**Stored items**
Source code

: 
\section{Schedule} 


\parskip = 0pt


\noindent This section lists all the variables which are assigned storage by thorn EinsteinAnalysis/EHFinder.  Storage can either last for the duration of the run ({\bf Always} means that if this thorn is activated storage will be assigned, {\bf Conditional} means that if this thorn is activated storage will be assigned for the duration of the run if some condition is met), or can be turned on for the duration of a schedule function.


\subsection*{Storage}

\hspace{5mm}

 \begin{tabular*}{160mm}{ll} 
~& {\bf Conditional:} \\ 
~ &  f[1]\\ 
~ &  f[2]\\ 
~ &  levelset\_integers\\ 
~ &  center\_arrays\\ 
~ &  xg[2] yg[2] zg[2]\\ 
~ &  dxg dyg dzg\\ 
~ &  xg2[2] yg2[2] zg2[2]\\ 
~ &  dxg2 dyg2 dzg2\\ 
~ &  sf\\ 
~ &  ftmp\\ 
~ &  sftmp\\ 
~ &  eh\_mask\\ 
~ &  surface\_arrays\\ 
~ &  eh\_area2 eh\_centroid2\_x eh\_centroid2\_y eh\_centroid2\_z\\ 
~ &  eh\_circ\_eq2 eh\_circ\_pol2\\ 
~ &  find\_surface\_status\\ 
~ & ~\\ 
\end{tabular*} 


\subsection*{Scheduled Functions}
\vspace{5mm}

**Action item**
Returned text must match every record word for word.

**Written response**
Source code

: 
\section{Schedule} 


\parskip = 0pt


\noindent This section lists all the variables which are assigned storage by thorn EinsteinAnalysis/EHFinder.  Storage can either last for the duration of the run ({\bf Always} means that if this thorn is activated storage will be assigned, {\bf Conditional} means that if this thorn is activated storage will be assigned for the duration of the run if some condition is met), or can be turned on for the duration of a schedule function.


\subsection*{Storage}

\hspace{5mm}

 \begin{tabular*}{160mm}{ll} 
~& {\bf Conditional:} \\ 
~ &  f[1]\\ 
~ &  f[2]\\ 
~ &  levelset\_integers\\ 
~ &  center\_arrays\\ 
~ &  xg[2] yg[2] zg[2]\\ 
~ &  dxg dyg dzg\\ 
~ &  xg2[2] yg2[2] zg2[2]\\ 
~ &  dxg2 dyg2 dzg2\\ 
~ &  sf\\ 
~ &  ftmp\\ 
~ &  sftmp\\ 
~ &  eh\_mask\\ 
~ &  surface\_arrays\\ 
~ &  eh\_area2 eh\_centroid2\_x eh\_centroid2\_y eh\_centroid2\_z\\ 
~ &  eh\_circ\_eq2 eh\_circ\_pol2\\ 
~ &  find\_surface\_status\\ 
~ & ~\\ 
\end{tabular*} 


\subsection*{Scheduled Functions}
\vspace{5mm}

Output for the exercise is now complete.